So long as he considers only his own material profit, so long supply and demand will settle every difficulty; but the introduction of a new factor spoils the equation.

And it is precisely in this debatable ground of low motives and noble emotions; in the struggle, ever failing yet ever renewed, to carry truth and justice into the administration of human society; in the establishment of states and in the overthrow of tyrannies; in the rise and fall of creeds; in the world of ideas; in the character and deeds of the great actors in the drama of life, where good and evil fight out their everlasting battle, now ranged in opposite camps, now and more often in the heart, both of them, of each living man,—that the true human interest of history resides. The progress of industries, the growth of material and mechanical civilization, are interesting; but they are not the most interesting. They have their reward in the increase of material comforts; but, unless we are mistaken about our nature, they do not highly concern us after all.

Once more: not only is there in men this baffling duality of principle, but there is something else in us which still more defies scientific analysis.

Mr. Buckle would deliver himself from the eccentricities of this and that individual by a doctrine of averages. Though he cannot tell whether A, B, or C will cut his throat, he may assure himself that one man in every fifty thousand, or thereabout (I forget the exact proportion), will cut his throat, and with this he consoles himself. No doubt it is a comforting discovery. Unfortunately, the average of one generation need not be the average of the next. We may be converted by the Japanese, for all that we know, and the Japanese methods of taking leave of life may become fashionable among us. Nay, did not Novalis suggest that the whole race of men would at last become so disgusted with their impotence, that they would extinguish themselves by a simultaneous act of suicide, and make room for a better order of beings? Anyhow, the fountain out of which the race is flowing perpetually changes; no two generations are alike. Whether there is a change in the organization itself we cannot tell; but this is certain,—that, as the planet varies with the atmosphere which surrounds it, so each new generation varies from the last, because it inhales as its atmosphere the accumulated experience and knowledge of the whole past of the world. These things form the spiritual air which we breathe as we grow; and, in the infinite multiplicity of elements of which that air is now composed, it is forever a matter of conjecture what the minds will be like which expand under its influence.

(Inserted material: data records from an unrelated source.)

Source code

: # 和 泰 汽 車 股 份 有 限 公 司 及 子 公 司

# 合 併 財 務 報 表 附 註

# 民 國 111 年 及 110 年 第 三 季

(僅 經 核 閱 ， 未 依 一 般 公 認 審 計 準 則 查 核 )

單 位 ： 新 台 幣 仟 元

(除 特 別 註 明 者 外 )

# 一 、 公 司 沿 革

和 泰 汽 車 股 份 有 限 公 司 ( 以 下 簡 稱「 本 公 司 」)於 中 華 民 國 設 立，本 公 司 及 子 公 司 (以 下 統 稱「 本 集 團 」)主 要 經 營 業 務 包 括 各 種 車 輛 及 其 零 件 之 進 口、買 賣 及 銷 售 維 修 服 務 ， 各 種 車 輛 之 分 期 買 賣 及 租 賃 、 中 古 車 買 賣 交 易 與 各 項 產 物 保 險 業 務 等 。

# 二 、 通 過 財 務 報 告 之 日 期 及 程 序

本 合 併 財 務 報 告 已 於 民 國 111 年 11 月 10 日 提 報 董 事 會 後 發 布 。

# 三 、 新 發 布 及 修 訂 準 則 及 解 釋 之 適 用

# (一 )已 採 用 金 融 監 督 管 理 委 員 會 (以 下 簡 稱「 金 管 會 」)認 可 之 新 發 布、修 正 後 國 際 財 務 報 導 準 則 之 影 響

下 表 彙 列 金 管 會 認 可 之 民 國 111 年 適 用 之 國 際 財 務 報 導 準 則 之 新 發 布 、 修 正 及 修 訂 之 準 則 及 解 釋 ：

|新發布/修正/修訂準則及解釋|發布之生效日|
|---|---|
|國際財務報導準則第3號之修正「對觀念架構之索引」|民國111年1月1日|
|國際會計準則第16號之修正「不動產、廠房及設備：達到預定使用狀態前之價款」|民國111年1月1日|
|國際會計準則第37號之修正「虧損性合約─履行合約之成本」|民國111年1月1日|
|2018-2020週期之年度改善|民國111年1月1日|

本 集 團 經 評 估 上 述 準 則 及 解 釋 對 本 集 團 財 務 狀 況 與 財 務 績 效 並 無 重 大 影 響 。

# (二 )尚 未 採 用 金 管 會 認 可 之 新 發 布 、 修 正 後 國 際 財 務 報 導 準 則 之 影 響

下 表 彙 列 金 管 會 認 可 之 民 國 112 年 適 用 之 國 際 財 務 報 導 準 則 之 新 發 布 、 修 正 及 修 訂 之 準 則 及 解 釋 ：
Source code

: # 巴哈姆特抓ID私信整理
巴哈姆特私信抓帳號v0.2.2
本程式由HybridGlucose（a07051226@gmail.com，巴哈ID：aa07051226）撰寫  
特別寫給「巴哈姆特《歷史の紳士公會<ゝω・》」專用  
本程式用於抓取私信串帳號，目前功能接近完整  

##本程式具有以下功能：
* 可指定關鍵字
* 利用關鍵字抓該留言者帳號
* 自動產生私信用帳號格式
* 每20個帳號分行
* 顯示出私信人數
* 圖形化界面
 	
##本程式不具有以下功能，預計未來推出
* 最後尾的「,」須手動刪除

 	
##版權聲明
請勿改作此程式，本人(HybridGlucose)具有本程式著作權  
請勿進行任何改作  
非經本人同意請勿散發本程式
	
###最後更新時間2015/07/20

From the England of Fielding and Richardson to the England of Miss Austen, from the England of Miss Austen to the England of Railways and Free Trade, how vast the change! Yet perhaps Sir Charles Grandison would not seem so strange to us now as one of ourselves will seem to our great-grandchildren. The world moves faster and faster; and the difference will probably be considerably greater.

The temper of each new generation is a continual surprise. The Fates delight to contradict our most confident expectations. Gibbon believed that the era of conquerors was at an end. Had he lived out the full life of man, he would have seen Europe at the feet of Napoleon. But a few years ago we believed the world had grown too civilized for war, and the Crystal Palace in Hyde Park was to be the inauguration of a new era. Battles bloody as Napoleon's are now the familiar tale of every day; and the arts which have made greatest progress are the arts of destruction. What next? We may strain our eyes into the future which lies beyond this waning century; but never was conjecture more at fault. It is blank darkness, which even the imagination fails to people.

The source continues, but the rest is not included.